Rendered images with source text
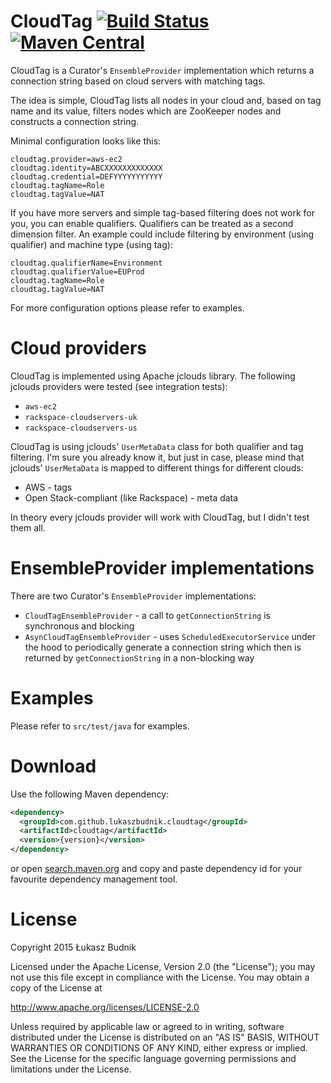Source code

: # CloudTag [![Build Status](https://travis-ci.org/lukaszbudnik/cloudtag.svg?branch=refactoring-and-extended-test-coverage)](https://travis-ci.org/lukaszbudnik/cloudtag) [![Maven Central](https://maven-badges.herokuapp.com/maven-central/com.github.lukaszbudnik.cloudtag/cloudtag/badge.svg?style=flat)](https://maven-badges.herokuapp.com/maven-central/com.github.lukaszbudnik.cloudtag/cloudtag)
CloudTag is a Curator's `EnsembleProvider` implementation which returns a connection string based on cloud servers with matching tags.

The idea is simple, CloudTag lists all nodes in your cloud and, based on tag name and its value, filters nodes which
are ZooKeeper nodes and constructs a connection string.

Minimal configuration looks like this:

```
cloudtag.provider=aws-ec2
cloudtag.identity=ABCXXXXXXXXXXXXX
cloudtag.credential=DEFYYYYYYYYYYY
cloudtag.tagName=Role
cloudtag.tagValue=NAT
```

If you have more servers and simple tag-based filtering does not work for you, you can enable qualifiers.
Qualifiers can be treated as a second dimension filter. An example could include filtering by environment
(using qualifier) and machine type (using tag):

```
cloudtag.qualifierName=Environment
cloudtag.qualifierValue=EUProd
cloudtag.tagName=Role
cloudtag.tagValue=NAT
```

For more configuration options please refer to examples.

# Cloud providers

CloudTag is implemented using Apache jclouds library. The following jclouds providers were tested (see integration tests):

* `aws-ec2`
* `rackspace-cloudservers-uk`
* `rackspace-cloudservers-us`

CloudTag is using jclouds' `UserMetaData` class for both qualifier and tag filtering. I'm sure you already know it,
but just in case, please mind that jclouds' `UserMetaData` is mapped to different things for different clouds:

* AWS - tags
* Open Stack-compliant (like Rackspace) - meta data

In theory every jclouds provider will work with CloudTag, but I didn't test them all.

# EnsembleProvider implementations

There are two Curator's `EnsembleProvider` implementations:

 * `CloudTagEnsembleProvider` - a call to `getConnectionString` is synchronous and blocking
 * `AsynCloudTagEnsembleProvider` - uses `ScheduledExecutorService` under the hood to periodically generate
a connection string which then is returned by `getConnectionString` in a non-blocking way

# Examples

Please refer to `src/test/java` for examples.

# Download

Use the following Maven dependency:

```xml
<dependency>
  <groupId>com.github.lukaszbudnik.cloudtag</groupId>
  <artifactId>cloudtag</artifactId>
  <version>{version}</version>
</dependency>
```

or open [search.maven.org](http://search.maven.org/#search|ga|1|com.github.lukaszbudnik.cloudtag)
and copy and paste dependency id for your favourite dependency management tool.


# License

Copyright 2015 Łukasz Budnik

Licensed under the Apache License, Version 2.0 (the "License");
you may not use this file except in compliance with the License.
You may obtain a copy of the License at

   <http://www.apache.org/licenses/LICENSE-2.0>

Unless required by applicable law or agreed to in writing, software
distributed under the License is distributed on an "AS IS" BASIS,
WITHOUT WARRANTIES OR CONDITIONS OF ANY KIND, either express or implied.
See the License for the specific language governing permissions and
limitations under the License.

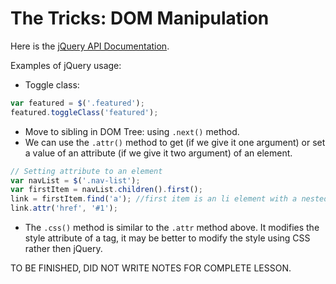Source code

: # The Tricks: DOM Manipulation

Here is the [jQuery API Documentation](http://api.jquery.com/).

Examples of jQuery usage:
* Toggle class: 
```js
var featured = $('.featured');
featured.toggleClass('featured');
```

* Move to sibling in DOM Tree: using `.next()` method.
* We can use the `.attr()` method to get (if we give it one argument) or set a value of an attribute (if we give it two argument) of an element. 
```js
// Setting attribute to an element
var navList = $('.nav-list');
var firstItem = navList.children().first();
link = firstItem.find('a'); //first item is an li element with a nested a tag
link.attr('href', '#1');
```

* The `.css()` method is similar to the `.attr` method above. It modifies the style attribute of a tag, it may be better to modify the style using CSS rather then jQuery.

TO BE FINISHED, DID NOT WRITE NOTES FOR COMPLETE LESSON.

▸ The problem
Read the data above and pull out each line that holds the string "simple".

▸ Your response
The idea is simple, CloudTag lists all nodes in your cloud and, based on tag name and its value, filters nodes which
If you have more servers and simple tag-based filtering does not work for you, you can enable qualifiers.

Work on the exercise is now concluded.